Peter Rajnoha [Mon, 15 Feb 2010 16:38:22 +0000 (16:38 +0000)]
Remove hard-coded rule to skip _mimage devices in 11-dm-lvm.rules.
There's a tiny period of time when the _mimage device is visible during
downconversion from mirror to linear. Since it is visible, we need to
create the symlinks, otherwise warning messages will be issued about udev
not creating those symlinks. We have to rely on udev flags completely.
Peter Rajnoha [Mon, 15 Feb 2010 16:21:33 +0000 (16:21 +0000)]
Several changes in dmsetup and libdevmapper:
- add DM_UDEV_DISABLE_LIBRARY_FALLBACK udev flag to rely on udev only
- export dm_udev_create_cookie function to create new cookies on demand
- add --udevcookie, udevcreatecookie and udevreleasecookie for dmsetup
(to support "udev transactions" where one cookie value can be used for
several dmsetup calls)
- don't use DM_UDEV_DISABLE_CHECKING env. var. anymore and set the state
automatically (based on udev and libdevmapper dev path comparison)
Dave Wysochanski [Sun, 14 Feb 2010 03:21:06 +0000 (03:21 +0000)]
Fix off by 512 sizes for lvm2app.
Internally we store sizes in sectors, but lvm2app exports sizes
in bytes. We could get fancier and allow units configuration but
this fix should do for now.
Fixes rhbz561422.
Signed-off-by: Dave Wysochanski <dwysocha@redhat.com>
Mike Snitzer [Wed, 10 Feb 2010 14:38:24 +0000 (14:38 +0000)]
Add 'fail_if_percent_unsupported' arg to _percent() and _percent_run().
We unfortunately don't yet _know_, in dev_manager_snapshot_percent(), if
a snapshot-merge target is active (activation is deferred if dev is
open); so we can't short-circuit origin devices based purely on existing
LVM LV attributes.
Set 'fail_if_percent_unsupported' in dev_manager_snapshot_percent() for
a merging origin LV, otherwise passing unsupported LV types to _percent
will lead to a default successful return with percent_range as
PERCENT_100.
For a merging origin, PERCENT_100 will result in a polldaemon that runs
infinitely (because completion is PERCENT_0).
Mike Snitzer [Mon, 8 Feb 2010 23:28:06 +0000 (23:28 +0000)]
Remove false "failed to find tree node for <lv>" error from _cached_info().
When activating a merging origin it is valid, and expected, to not have
a node in the deptree for both the origin and its merging snapshot. The
_cached_info() caller is only concerned with whether a device is open.
If there isn't a node in the tree the associated device is definitely
not open.
Mike Snitzer [Fri, 5 Feb 2010 22:47:22 +0000 (22:47 +0000)]
Switch lvconvert_single() over to using get_vg_lock_and_logical_volume()

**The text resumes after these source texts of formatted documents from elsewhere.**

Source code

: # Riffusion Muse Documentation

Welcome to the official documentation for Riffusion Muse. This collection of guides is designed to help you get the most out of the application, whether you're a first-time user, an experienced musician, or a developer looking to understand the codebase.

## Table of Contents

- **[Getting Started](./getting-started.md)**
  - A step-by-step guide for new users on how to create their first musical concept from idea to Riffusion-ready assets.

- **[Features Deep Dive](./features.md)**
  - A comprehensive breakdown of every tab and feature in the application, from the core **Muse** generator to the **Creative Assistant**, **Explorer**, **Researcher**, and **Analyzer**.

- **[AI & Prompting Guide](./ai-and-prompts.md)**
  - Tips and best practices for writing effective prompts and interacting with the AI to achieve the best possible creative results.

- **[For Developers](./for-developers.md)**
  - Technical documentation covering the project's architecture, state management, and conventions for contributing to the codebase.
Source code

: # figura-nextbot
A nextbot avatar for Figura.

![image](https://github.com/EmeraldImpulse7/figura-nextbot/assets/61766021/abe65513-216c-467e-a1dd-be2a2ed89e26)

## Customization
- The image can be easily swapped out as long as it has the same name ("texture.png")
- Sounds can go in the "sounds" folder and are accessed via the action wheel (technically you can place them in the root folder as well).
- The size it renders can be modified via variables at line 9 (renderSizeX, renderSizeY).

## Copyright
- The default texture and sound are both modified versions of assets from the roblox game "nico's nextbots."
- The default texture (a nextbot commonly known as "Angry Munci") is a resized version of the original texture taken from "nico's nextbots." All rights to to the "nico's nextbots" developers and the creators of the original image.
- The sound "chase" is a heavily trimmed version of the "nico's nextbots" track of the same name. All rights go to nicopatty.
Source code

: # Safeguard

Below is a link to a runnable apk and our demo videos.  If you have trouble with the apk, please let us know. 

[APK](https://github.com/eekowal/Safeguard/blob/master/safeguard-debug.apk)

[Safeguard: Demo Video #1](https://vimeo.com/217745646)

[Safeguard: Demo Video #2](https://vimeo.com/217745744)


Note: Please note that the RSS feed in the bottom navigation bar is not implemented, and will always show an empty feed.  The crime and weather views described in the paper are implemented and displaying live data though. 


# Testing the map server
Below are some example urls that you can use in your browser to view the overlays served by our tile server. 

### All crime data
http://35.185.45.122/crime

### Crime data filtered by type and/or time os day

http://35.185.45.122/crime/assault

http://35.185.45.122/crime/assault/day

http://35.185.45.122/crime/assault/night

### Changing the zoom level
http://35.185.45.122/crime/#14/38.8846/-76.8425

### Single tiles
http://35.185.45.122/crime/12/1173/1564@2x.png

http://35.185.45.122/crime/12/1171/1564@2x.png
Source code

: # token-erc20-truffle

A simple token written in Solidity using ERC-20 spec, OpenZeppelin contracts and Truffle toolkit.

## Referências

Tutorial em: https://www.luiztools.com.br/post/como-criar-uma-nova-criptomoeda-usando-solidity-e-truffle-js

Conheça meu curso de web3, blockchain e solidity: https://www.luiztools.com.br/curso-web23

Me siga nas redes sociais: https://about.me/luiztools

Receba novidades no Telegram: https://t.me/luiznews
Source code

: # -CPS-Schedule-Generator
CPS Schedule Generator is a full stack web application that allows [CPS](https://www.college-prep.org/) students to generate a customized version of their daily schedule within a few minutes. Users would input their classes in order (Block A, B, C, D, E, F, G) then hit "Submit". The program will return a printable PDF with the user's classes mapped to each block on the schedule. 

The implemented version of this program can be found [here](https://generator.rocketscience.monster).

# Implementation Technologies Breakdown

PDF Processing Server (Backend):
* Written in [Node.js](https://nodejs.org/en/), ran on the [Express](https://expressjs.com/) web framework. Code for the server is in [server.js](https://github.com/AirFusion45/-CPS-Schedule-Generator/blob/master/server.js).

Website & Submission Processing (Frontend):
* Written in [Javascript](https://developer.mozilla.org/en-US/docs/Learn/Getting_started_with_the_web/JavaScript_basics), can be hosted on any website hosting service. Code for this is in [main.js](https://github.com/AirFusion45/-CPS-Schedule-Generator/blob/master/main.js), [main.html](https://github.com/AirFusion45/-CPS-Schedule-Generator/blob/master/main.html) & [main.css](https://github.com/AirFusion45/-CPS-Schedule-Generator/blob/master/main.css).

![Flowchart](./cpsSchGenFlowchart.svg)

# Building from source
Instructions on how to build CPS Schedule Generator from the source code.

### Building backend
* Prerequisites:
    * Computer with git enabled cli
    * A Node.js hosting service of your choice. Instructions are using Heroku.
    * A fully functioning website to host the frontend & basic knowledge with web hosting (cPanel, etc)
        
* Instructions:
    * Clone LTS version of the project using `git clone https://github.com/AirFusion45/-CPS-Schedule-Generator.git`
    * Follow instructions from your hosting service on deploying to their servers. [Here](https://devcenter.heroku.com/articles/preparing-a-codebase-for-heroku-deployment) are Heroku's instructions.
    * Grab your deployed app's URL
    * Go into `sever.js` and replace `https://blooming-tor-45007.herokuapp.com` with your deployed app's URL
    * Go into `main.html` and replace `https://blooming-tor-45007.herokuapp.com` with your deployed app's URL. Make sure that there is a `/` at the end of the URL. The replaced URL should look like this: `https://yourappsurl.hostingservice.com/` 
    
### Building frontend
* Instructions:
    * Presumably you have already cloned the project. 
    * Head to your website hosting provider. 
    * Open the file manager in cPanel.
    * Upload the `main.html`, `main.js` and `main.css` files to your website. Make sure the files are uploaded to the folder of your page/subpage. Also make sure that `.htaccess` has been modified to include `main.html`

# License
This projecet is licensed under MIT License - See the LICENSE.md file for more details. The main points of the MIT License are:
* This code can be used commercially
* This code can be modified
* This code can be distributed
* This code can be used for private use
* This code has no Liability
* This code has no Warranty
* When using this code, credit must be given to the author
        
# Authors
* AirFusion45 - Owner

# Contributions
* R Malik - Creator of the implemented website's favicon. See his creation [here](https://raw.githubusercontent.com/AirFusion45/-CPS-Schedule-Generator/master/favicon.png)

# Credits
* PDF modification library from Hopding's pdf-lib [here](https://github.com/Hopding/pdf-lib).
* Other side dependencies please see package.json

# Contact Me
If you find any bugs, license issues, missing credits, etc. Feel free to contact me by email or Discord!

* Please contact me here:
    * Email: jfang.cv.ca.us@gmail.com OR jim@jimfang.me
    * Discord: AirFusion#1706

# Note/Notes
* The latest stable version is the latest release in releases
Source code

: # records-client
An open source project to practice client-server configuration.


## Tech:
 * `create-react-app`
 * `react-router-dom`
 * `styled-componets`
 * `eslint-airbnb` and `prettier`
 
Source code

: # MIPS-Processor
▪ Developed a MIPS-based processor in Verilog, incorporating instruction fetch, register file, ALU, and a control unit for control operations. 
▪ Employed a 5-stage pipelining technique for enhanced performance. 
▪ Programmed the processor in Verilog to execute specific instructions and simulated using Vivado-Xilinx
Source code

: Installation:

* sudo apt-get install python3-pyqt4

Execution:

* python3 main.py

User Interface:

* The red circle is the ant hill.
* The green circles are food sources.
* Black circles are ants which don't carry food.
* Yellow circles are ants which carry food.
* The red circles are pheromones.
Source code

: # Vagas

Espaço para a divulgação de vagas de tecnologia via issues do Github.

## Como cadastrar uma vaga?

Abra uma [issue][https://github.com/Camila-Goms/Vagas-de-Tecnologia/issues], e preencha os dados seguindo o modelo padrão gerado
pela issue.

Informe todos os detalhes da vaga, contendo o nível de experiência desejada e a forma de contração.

This change was deferred to help ease the review of previous refactoring
related to using process_each_lv() for lvconvert's merge support. Not
that doing so _really_ helped but...
Mike Snitzer [Fri, 5 Feb 2010 22:44:37 +0000 (22:44 +0000)]

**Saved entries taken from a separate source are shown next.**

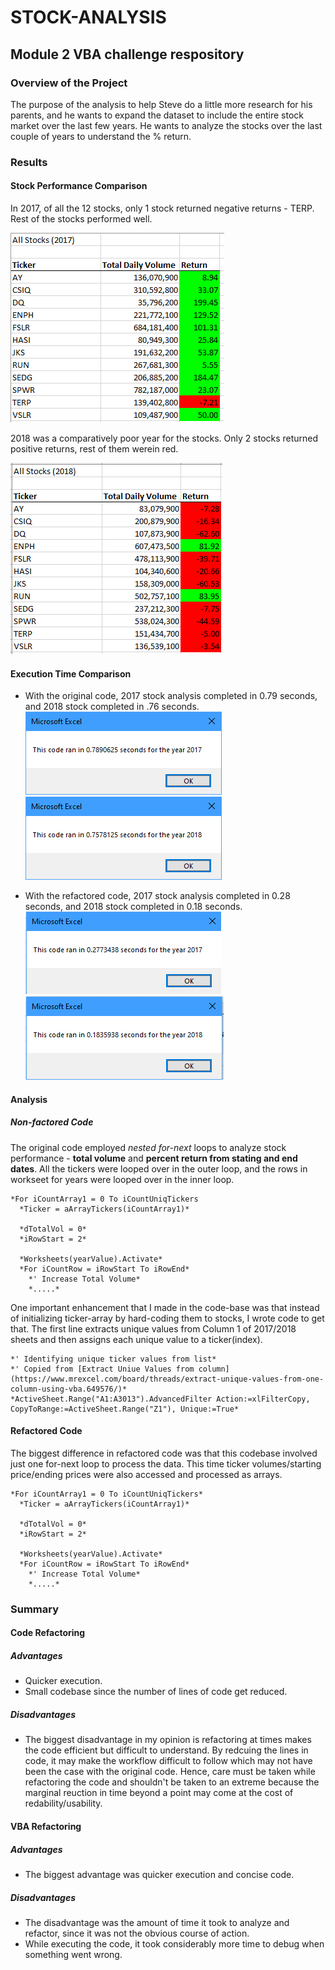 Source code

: # STOCK-ANALYSIS

## Module 2 VBA challenge respository

### Overview of the Project
The purpose of the analysis to help Steve do a little more research for his parents, and he wants to expand the dataset to include the entire stock market over the last few years. He wants to analyze the stocks over the last couple of years to understand the % return.

### Results

#### Stock Performance Comparison

In 2017, of all the 12 stocks, only 1 stock returned negative returns - TERP. Rest of the stocks performed well. 

![2017_returns](https://github.com/abhi82git/stock-analysis/blob/1195e40e0bb244574b20f27470eefdc9e0f99ad8/Resources/2017_Returns.png)

2018 was a comparatively poor year for the stocks. Only 2 stocks returned positive returns, rest of them werein red.

![2018_Returns](https://github.com/abhi82git/stock-analysis/blob/1195e40e0bb244574b20f27470eefdc9e0f99ad8/Resources/2018_Returns.png)

#### Execution Time Comparison

- With the original code, 2017 stock analysis completed in 0.79 seconds, and 2018 stock completed in .76 seconds.
![Execution_Time_Original_Code_2017](https://github.com/abhi82git/stock-analysis/blob/1195e40e0bb244574b20f27470eefdc9e0f99ad8/Resources/Execution_Time_Original_Code_2017.png)
![Execution_Time_Original_Code_2018](https://github.com/abhi82git/stock-analysis/blob/1195e40e0bb244574b20f27470eefdc9e0f99ad8/Resources/Execution_Time_Original_Code_2018.png)

- With the refactored code, 2017 stock analysis completed in 0.28 seconds, and 2018 stock completed in 0.18 seconds.
![Execution_Time_Refactored_Code_2017](https://github.com/abhi82git/stock-analysis/blob/1195e40e0bb244574b20f27470eefdc9e0f99ad8/Resources/VBA_Challenge_2017.png)
![Execution_Time_Refracted_Code_2018](https://github.com/abhi82git/stock-analysis/blob/1195e40e0bb244574b20f27470eefdc9e0f99ad8/Resources/VBA_Challenge_2018.png)

#### Analysis
##### Non-factored Code
The original code employed *nested for-next* loops to analyze stock performance - **total volume** and **percent return from stating and end dates**.  All the tickers were looped over in the outer loop, and the rows in workseet for years were looped over in the inner loop.

    *For iCountArray1 = 0 To iCountUniqTickers
      *Ticker = aArrayTickers(iCountArray1)*

      *dTotalVol = 0*
      *iRowStart = 2*
           
      *Worksheets(yearValue).Activate*
      *For iCountRow = iRowStart To iRowEnd*
        *' Increase Total Volume*
        *.....*

One important enhancement that I made in the code-base was that instead of initializing ticker-array by hard-coding them to stocks, I wrote code to get that. The first line extracts unique values from Column 1 of 2017/2018 sheets and then assigns each unique value to a ticker(index).

    *' Identifying unique ticker values from list*
    *' Copied from [Extract Uniue Values from column](https://www.mrexcel.com/board/threads/extract-unique-values-from-one-column-using-vba.649576/)*
    *ActiveSheet.Range("A1:A3013").AdvancedFilter Action:=xlFilterCopy, CopyToRange:=ActiveSheet.Range("Z1"), Unique:=True*

#### Refactored Code
The biggest difference in refactored code was that this codebase involved just one for-next loop to process the data. This time ticker volumes/starting price/ending prices were also accessed and processed as arrays.

    *For iCountArray1 = 0 To iCountUniqTickers*
      *Ticker = aArrayTickers(iCountArray1)*

      *dTotalVol = 0*
      *iRowStart = 2*
           
      *Worksheets(yearValue).Activate*
      *For iCountRow = iRowStart To iRowEnd*
        *' Increase Total Volume*
		*.....*

### Summary
#### Code Refactoring
##### Advantages
- Quicker execution.
- Small codebase since the number of lines of code get reduced.

##### Disadvantages
- The biggest disadvantage in my opinion is refactoring at times makes the code efficient but difficult to understand. By redcuing the lines in code, it may make the workflow difficult to follow which may not have been the case with the original code. Hence, care must be taken while refactoring the code and shouldn't be taken to an extreme because the marginal reuction in time beyond a point may come at the cost of redability/usability.

#### VBA Refactoring
##### Advantages
- The biggest advantage was quicker execution and concise code. 


##### Disadvantages
- The disadvantage was the amount of time it took to analyze and refactor, since it was not the obvious course of action.
- While executing the code, it took considerably more time to debug when something went wrong.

lvconvert --merge @tag support
Switch lvconvert's --merge code over to using process_each_lv(). Doing
so adds support for a single 'lvconvert --merge' to start merging
multiple LVs (which includes @tag expansion).

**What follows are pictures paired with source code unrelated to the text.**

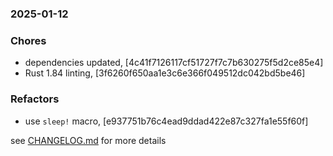 ### 2025-01-12

### Chores
+ dependencies updated, [4c41f7126117cf51727f7c7b630275f5d2ce85e4]
+ Rust 1.84 linting, [3f6260f650aa1e3c6e366f049512dc042bd5be46]

### Refactors
+ use `sleep!` macro, [e937751b76c4ead9ddad422e87c327fa1e55f60f]

see <a href='https://github.com/mrjackwills/belugasnooze_pi/blob/main/CHANGELOG.md'>CHANGELOG.md</a> for more details
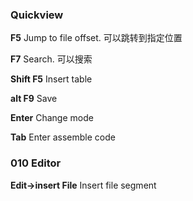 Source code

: ### Quickview

**F5** Jump to file offset. 可以跳转到指定位置

**F7** Search. 可以搜索

**Shift F5** Insert table

**alt F9** Save

**Enter** Change mode

**Tab** Enter assemble code

### 010 Editor

**Edit->insert File** Insert file segment



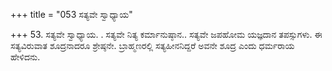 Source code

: +++
title = "053 ಸತ್ಯವೇ ಸ್ವಾಧ್ಯಾಯ"

+++
53. ಸತ್ಯವೇ ಸ್ವಾಧ್ಯಾಯ. . ಸತ್ಯವೇ ನಿತ್ಯ ಕರ್ಮಾನುಷ್ಠಾನ..  ಸತ್ಯವೇ ಜಪಹೋಮ ಯಜ್ಞದಾನ ತಪಸ್ಸುಗಳು.  ಈ ಸತ್ಯವಿರುವಾತ ಶೂದ್ರನಾದರೂ ಶ್ರೇಷ್ಠನೇ. ಬ್ರಾಹ್ಮಣರಲ್ಲಿ ಸತ್ಯಹೀನನಿದ್ದರೆ ಅವನೇ ಶೂದ್ರ ಎಂದು ಧರ್ಮರಾಯ ಹೇಳಿದನು. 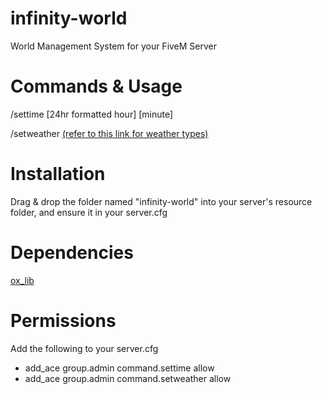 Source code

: # infinity-world
World Management System for your FiveM Server

# Commands & Usage
/settime [24hr formatted hour] [minute]

/setweather [(refer to this link for weather types)](https://docs.fivem.net/natives/?_0x29B487C359E19889)

# Installation
Drag & drop the folder named "infinity-world" into your server's resource folder, and ensure it in your server.cfg

# Dependencies
[ox_lib](https://github.com/overextended/ox_lib)

# Permissions
Add the following to your server.cfg 
- add_ace group.admin command.settime allow
- add_ace group.admin command.setweather allow
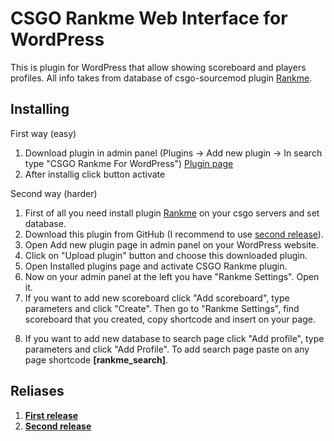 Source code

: # CSGO Rankme Web Interface for WordPress
This is plugin for WordPress that allow showing scoreboard and players profiles. All info takes from database of csgo-sourcemod plugin [Rankme](https://forums.alliedmods.net/showthread.php?t=290063).

## Installing
First way (easy)
  1. Download plugin in admin panel (Plugins -> Add new plugin -> In search type "CSGO Rankme For WordPress") [Plugin page](https://wordpress.org/plugins/csgo-rankme/)
  2. After installig click button activate
  
Second way (harder)
  1. First of all you need install plugin [Rankme](https://forums.alliedmods.net/showthread.php?t=290063) on your csgo servers and set database.
  2. Download this plugin from GitHub (I recommend to use [second release](https://github.com/Munoon/CSGO-Rankme-Web-Interface-for-WordPress/releases/tag/1.1)).
  3. Open Add new plugin page in admin panel on your WordPress website.
  4. Click on "Upload plugin" button and choose this downloaded plugin.
  5. Open Installed plugins page and activate CSGO Rankme plugin.
  6. Now on your admin panel at the left you have "Rankme Settings". Open it.
  7. If you want to add new scoreboard click "Add scoreboard", type parameters and click "Create". Then go to "Rankme Settings", find scoreboard that you created, copy shortcode and insert on your page.
  8) If you want to add new database to search page click "Add profile", type parameters and click "Add Profile". To add search page paste on any page shortcode **[rankme_search]**.

## Reliases
1) **[First release](https://github.com/Munoon/CSGO-Rankme-Web-Interface-for-WordPress/releases/tag/1.0)**
2) **[Second release](https://github.com/Munoon/CSGO-Rankme-Web-Interface-for-WordPress/releases/tag/1.1)**
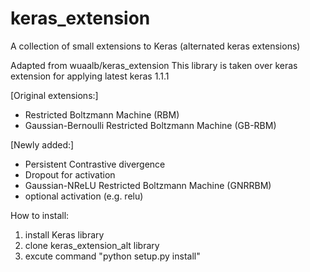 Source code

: # keras_extension
A collection of small extensions to Keras (alternated keras extensions)

Adapted from wuaalb/keras_extension
This library is taken over keras extension for applying latest keras 1.1.1

[Original extensions:]
- Restricted Boltzmann Machine (RBM)
- Gaussian-Bernoulli Restricted Boltzmann Machine (GB-RBM)

[Newly added:]
 - Persistent Contrastive divergence
 - Dropout for activation 
 - Gaussian-NReLU Restricted Boltzmann Machine (GNRRBM)
 - optional activation (e.g. relu)

How to install:
 1. install Keras library
 2. clone keras_extension_alt library
 3. excute command "python setup.py install"
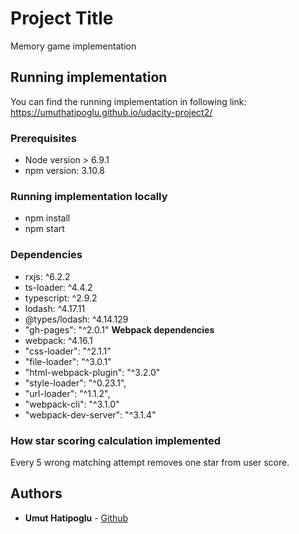 # Project Title

Memory game implementation

## Running implementation

You can find the running implementation in following link: https://umuthatipoglu.github.io/udacity-project2/

### Prerequisites

* Node version > 6.9.1
* npm version: 3.10.8

### Running implementation locally

* npm install
* npm start

### Dependencies

* rxjs: ^6.2.2
* ts-loader: ^4.4.2
* typescript: ^2.9.2
* lodash: ^4.17.11
* @types/lodash: ^4.14.129
* "gh-pages": "^2.0.1"
**Webpack dependencies**
* webpack: ^4.16.1
* "css-loader": "^2.1.1"
* "file-loader": "^3.0.1"
* "html-webpack-plugin": "^3.2.0"
* "style-loader": "^0.23.1",
* "url-loader": "^1.1.2",
* "webpack-cli": "^3.1.0"
* "webpack-dev-server": "^3.1.4"

### How star scoring calculation implemented

Every 5 wrong matching attempt removes one star from user score.

## Authors

* **Umut Hatipoglu** - [Github](https://github.com/umutHatipoglu)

Add 'lvconvert --merge @tag' testing to test/t-snapshot-merge.sh
Adjust man/lvconvert.8.in to reflect these expanded capabilities.
The lvconvert.c implementation requires rereading the VG each iteration
of process_each_lv(). Otherwise a stale VG instance associated with
the LV passed to lvconvert_single_merge() would result in stale VG
metadata being written back out to disk. This overwrote new metadata
that was written when a previous snapshot LV finished merging (via
lvconvert_poll). This is only an issue when merging multiple LVs that
share the same VG (a single VG is typical for most LVM configurations on
system disks).
In the end this new support is very useful for performing a "system
rollback" that requires multiple snapshot LVs be merged to their
respective origin LV.
The yum-utils 'fs-snapshot' plugin tags all snapshot LVs that it creates
with a common 'snapshot_tag' that is unique to the yum transaction.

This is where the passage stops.